TÉLÉ-MÉDECINE : MELODY, SOLUTION ROBOTISÉE D’ÉCHOGRAPHIE À DISTANCE

Par Dr Jérome ROUMY, CHRU Tours – Claire BEACCO, Ingénieur biomédical de Tours – Nicolas LEFEBVRE, Société AdEcoTech

À l’heure actuelle, les services de radiologie en France subissent les conséquences des déserts médicaux et de la raréfaction des examens. Même si l’échographie représente 50% des actes d’imagerie, tous les professionnels de santé ne sont pas habilités à réaliser cet examen.

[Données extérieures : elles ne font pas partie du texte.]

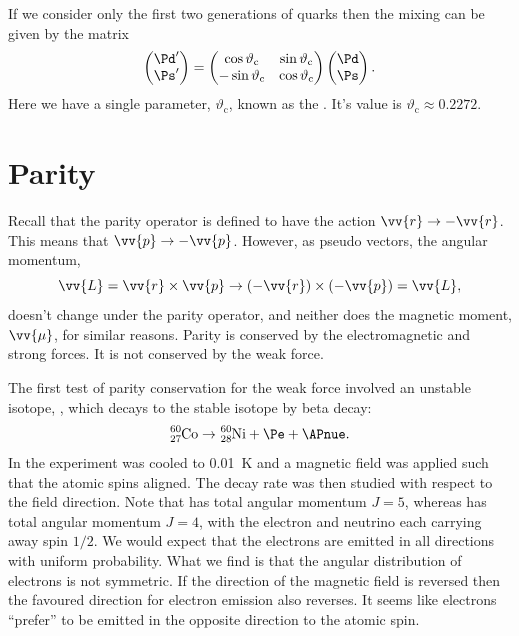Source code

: \documentclass[fleqn]{NotesClass}
\begin{document}
    If we consider only the first two generations of quarks then the mixing can be given by the matrix
    \begin{equation}
        \begin{pmatrix}
            \Pd' \\ \Ps'
        \end{pmatrix}
        =
        \begin{pmatrix}
            \cos\vartheta_{\mathrm{c}} & \sin\vartheta_{\mathrm{c}}\\
            -\sin\vartheta_{\mathrm{c}} & \cos\vartheta_{\mathrm{c}}
        \end{pmatrix}
        \begin{pmatrix}
            \Pd \\ \Ps
        \end{pmatrix}
        .
    \end{equation}
    Here we have a single parameter, \(\vartheta_{\mathrm{c}}\), known as the .
    It's value is \(\vartheta_{\mathrm{c}} \approx 0.2272\).
    
    \section{Parity}
    Recall that the parity operator is defined to have the action \(\vv{r} \to -\vv{r}\).
    This means that \(\vv{p} \to -\vv{p}\).
    However, as pseudo vectors, the angular momentum,
    \begin{equation}
        \vv{L} = \vv{r} \times \vv{p} \to (-\vv{r})\times (-\vv{p}) = \vv{L},
    \end{equation}
    doesn't change under the parity operator, and neither does the magnetic moment, \(\vv{\mu}\), for similar reasons.
    Parity is conserved by the electromagnetic and strong forces.
    It is not conserved by the weak force.
    
    The first test of parity conservation for the weak force involved an unstable isotope, , which decays to the stable isotope  by beta decay:
    \begin{equation}
        \ce{^60_27Co} \to \ce{^60_28Ni} + \Pe + \APnue.
    \end{equation}
    In the experiment  was cooled to \qty{0.01}{\kelvin} and a magnetic field was applied such that the atomic spins aligned.
    The decay rate was then studied with respect to the field direction.
    Note that  has total angular momentum \(J = 5\), whereas  has total angular momentum \(J = 4\), with the electron and neutrino each carrying away spin \(1/2\).
    We would expect that the electrons are emitted in all directions with uniform probability.
    What we find is that the angular distribution of electrons is not symmetric.
    If the direction of the magnetic field is reversed then the favoured direction for electron emission also reverses.
    It seems like electrons \enquote{prefer} to be emitted in the opposite direction to the atomic spin.
    
\end{document}
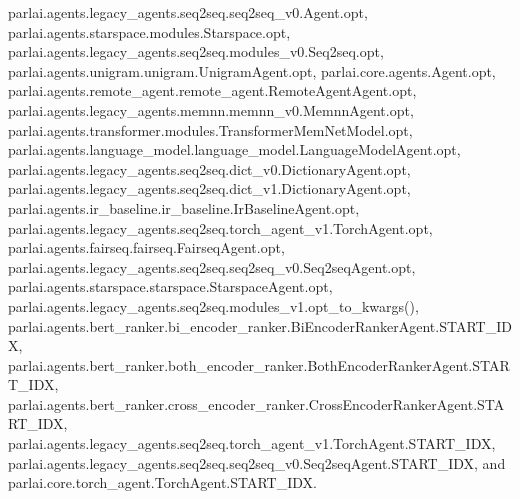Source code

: parlai.\+agents.\+legacy\+\_\+agents.\+seq2seq.\+seq2seq\+\_\+v0.\+Agent.\+opt, parlai.\+agents.\+starspace.\+modules.\+Starspace.\+opt, parlai.\+agents.\+legacy\+\_\+agents.\+seq2seq.\+modules\+\_\+v0.\+Seq2seq.\+opt, parlai.\+agents.\+unigram.\+unigram.\+Unigram\+Agent.\+opt, parlai.\+core.\+agents.\+Agent.\+opt, parlai.\+agents.\+remote\+\_\+agent.\+remote\+\_\+agent.\+Remote\+Agent\+Agent.\+opt, parlai.\+agents.\+legacy\+\_\+agents.\+memnn.\+memnn\+\_\+v0.\+Memnn\+Agent.\+opt, parlai.\+agents.\+transformer.\+modules.\+Transformer\+Mem\+Net\+Model.\+opt, parlai.\+agents.\+language\+\_\+model.\+language\+\_\+model.\+Language\+Model\+Agent.\+opt, parlai.\+agents.\+legacy\+\_\+agents.\+seq2seq.\+dict\+\_\+v0.\+Dictionary\+Agent.\+opt, parlai.\+agents.\+legacy\+\_\+agents.\+seq2seq.\+dict\+\_\+v1.\+Dictionary\+Agent.\+opt, parlai.\+agents.\+ir\+\_\+baseline.\+ir\+\_\+baseline.\+Ir\+Baseline\+Agent.\+opt, parlai.\+agents.\+legacy\+\_\+agents.\+seq2seq.\+torch\+\_\+agent\+\_\+v1.\+Torch\+Agent.\+opt, parlai.\+agents.\+fairseq.\+fairseq.\+Fairseq\+Agent.\+opt, parlai.\+agents.\+legacy\+\_\+agents.\+seq2seq.\+seq2seq\+\_\+v0.\+Seq2seq\+Agent.\+opt, parlai.\+agents.\+starspace.\+starspace.\+Starspace\+Agent.\+opt, parlai.\+agents.\+legacy\+\_\+agents.\+seq2seq.\+modules\+\_\+v1.\+opt\+\_\+to\+\_\+kwargs(), parlai.\+agents.\+bert\+\_\+ranker.\+bi\+\_\+encoder\+\_\+ranker.\+Bi\+Encoder\+Ranker\+Agent.\+S\+T\+A\+R\+T\+\_\+\+I\+DX, parlai.\+agents.\+bert\+\_\+ranker.\+both\+\_\+encoder\+\_\+ranker.\+Both\+Encoder\+Ranker\+Agent.\+S\+T\+A\+R\+T\+\_\+\+I\+DX, parlai.\+agents.\+bert\+\_\+ranker.\+cross\+\_\+encoder\+\_\+ranker.\+Cross\+Encoder\+Ranker\+Agent.\+S\+T\+A\+R\+T\+\_\+\+I\+DX, parlai.\+agents.\+legacy\+\_\+agents.\+seq2seq.\+torch\+\_\+agent\+\_\+v1.\+Torch\+Agent.\+S\+T\+A\+R\+T\+\_\+\+I\+DX, parlai.\+agents.\+legacy\+\_\+agents.\+seq2seq.\+seq2seq\+\_\+v0.\+Seq2seq\+Agent.\+S\+T\+A\+R\+T\+\_\+\+I\+DX, and parlai.\+core.\+torch\+\_\+agent.\+Torch\+Agent.\+S\+T\+A\+R\+T\+\_\+\+I\+DX.

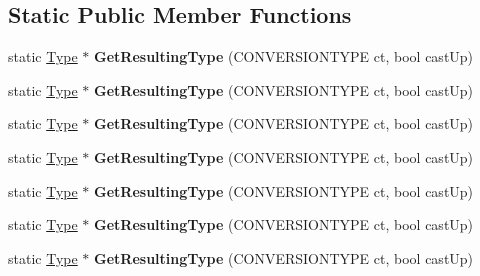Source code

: \subsection*{Static Public Member Functions}
\begin{DoxyCompactItemize}
\item 
\hypertarget{classType_aadef73d6478155dd78c2dc2f840d72b6}{static \hyperlink{classType}{Type} $\ast$ {\bfseries Get\-Resulting\-Type} (C\-O\-N\-V\-E\-R\-S\-I\-O\-N\-T\-Y\-P\-E ct, bool cast\-Up)}\label{classType_aadef73d6478155dd78c2dc2f840d72b6}

\item 
\hypertarget{classType_afa5124325ffb607ae18ec77aa8793784}{static \hyperlink{classType}{Type} $\ast$ {\bfseries Get\-Resulting\-Type} (C\-O\-N\-V\-E\-R\-S\-I\-O\-N\-T\-Y\-P\-E ct, bool cast\-Up)}\label{classType_afa5124325ffb607ae18ec77aa8793784}

\item 
\hypertarget{classType_afa5124325ffb607ae18ec77aa8793784}{static \hyperlink{classType}{Type} $\ast$ {\bfseries Get\-Resulting\-Type} (C\-O\-N\-V\-E\-R\-S\-I\-O\-N\-T\-Y\-P\-E ct, bool cast\-Up)}\label{classType_afa5124325ffb607ae18ec77aa8793784}

\item 
\hypertarget{classType_afa5124325ffb607ae18ec77aa8793784}{static \hyperlink{classType}{Type} $\ast$ {\bfseries Get\-Resulting\-Type} (C\-O\-N\-V\-E\-R\-S\-I\-O\-N\-T\-Y\-P\-E ct, bool cast\-Up)}\label{classType_afa5124325ffb607ae18ec77aa8793784}

\item 
\hypertarget{classType_afa5124325ffb607ae18ec77aa8793784}{static \hyperlink{classType}{Type} $\ast$ {\bfseries Get\-Resulting\-Type} (C\-O\-N\-V\-E\-R\-S\-I\-O\-N\-T\-Y\-P\-E ct, bool cast\-Up)}\label{classType_afa5124325ffb607ae18ec77aa8793784}

\item 
\hypertarget{classType_afa5124325ffb607ae18ec77aa8793784}{static \hyperlink{classType}{Type} $\ast$ {\bfseries Get\-Resulting\-Type} (C\-O\-N\-V\-E\-R\-S\-I\-O\-N\-T\-Y\-P\-E ct, bool cast\-Up)}\label{classType_afa5124325ffb607ae18ec77aa8793784}

\item 
\hypertarget{classType_afa5124325ffb607ae18ec77aa8793784}{static \hyperlink{classType}{Type} $\ast$ {\bfseries Get\-Resulting\-Type} (C\-O\-N\-V\-E\-R\-S\-I\-O\-N\-T\-Y\-P\-E ct, bool cast\-Up)}\label{classType_afa5124325ffb607ae18ec77aa8793784}


\end{DoxyCompactItemize}
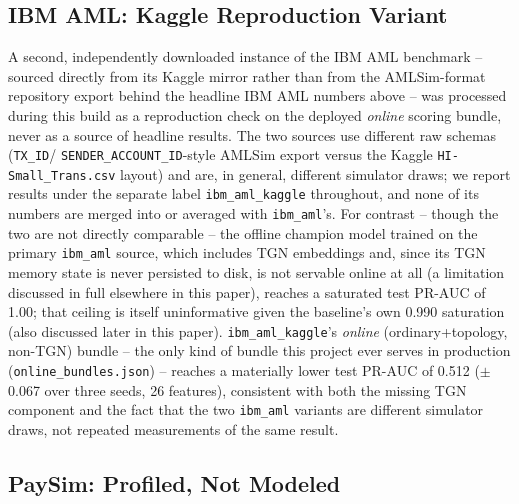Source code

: \subsection{IBM AML: Kaggle Reproduction Variant}

A second, independently downloaded instance of the IBM AML benchmark --
sourced directly from its Kaggle mirror rather than from the AMLSim-format
repository export behind the headline IBM AML numbers above -- was
processed during this build as a reproduction check on the deployed
\emph{online} scoring bundle, never as a source of headline results. The
two sources use different raw schemas (\texttt{TX\_ID}/
\texttt{SENDER\_ACCOUNT\_ID}-style AMLSim export versus the Kaggle
\texttt{HI-Small\_Trans.csv} layout) and are, in general, different
simulator draws; we report results under the separate label
\texttt{ibm\_aml\_kaggle} throughout, and none of its numbers are merged
into or averaged with \texttt{ibm\_aml}'s. For contrast -- though the two
are not directly comparable -- the offline champion model trained on the
primary \texttt{ibm\_aml} source, which includes TGN embeddings and, since
its TGN memory state is never persisted to disk, is not servable online at
all (a limitation discussed in full elsewhere in this paper), reaches a
saturated test PR-AUC of 1.00; that ceiling is itself uninformative given
the baseline's own 0.990 saturation (also discussed later in this paper).
\texttt{ibm\_aml\_kaggle}'s \emph{online} (ordinary+topology, non-TGN)
bundle -- the only kind of bundle this project ever serves in production
(\texttt{online\_bundles.json}) -- reaches a materially lower test PR-AUC
of 0.512 ($\pm$0.067 over three seeds, 26 features), consistent with both
the missing TGN component and the fact that the two \texttt{ibm\_aml}
variants are different simulator draws, not repeated measurements of the
same result.

\subsection{PaySim: Profiled, Not Modeled}\label{sec:paysim}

En effet, seul le CHU de Tours possède un service important, contrairement aux autres hôpitaux de la région manquant soit d’experts soit de dispositifs d’imagerie. C’est pour cette raison que le CHU a décidé de lancer une étude microéconomique afin d’évaluer la faisabilité de la mise en place d’un service de télé-échographie dans la région.

La société AdEchoTech s’est alors jointe à ce projet. Avec leur produit Melody, il est maintenant possible de réaliser une échographie à distance. Cette solution a besoin de deux acteurs. En effet, un examen se réalise dans le centre patient avec un professionnel de santé –sans expertise en imagerie- plaçant le bras robotisé sur le patient à examiner. En même temps, dans le centre expert le radiologue dirige le bras et discute avec le patient grâce à un écran. C’est alors un avantage pour le radiologue, qui peut réaliser son examen en temps réel et pour le patient qui n’a pas besoin de se déplacer de plusieurs kilomètres. Cette technique permet de conserver l’expertdépendance du médecin imageur.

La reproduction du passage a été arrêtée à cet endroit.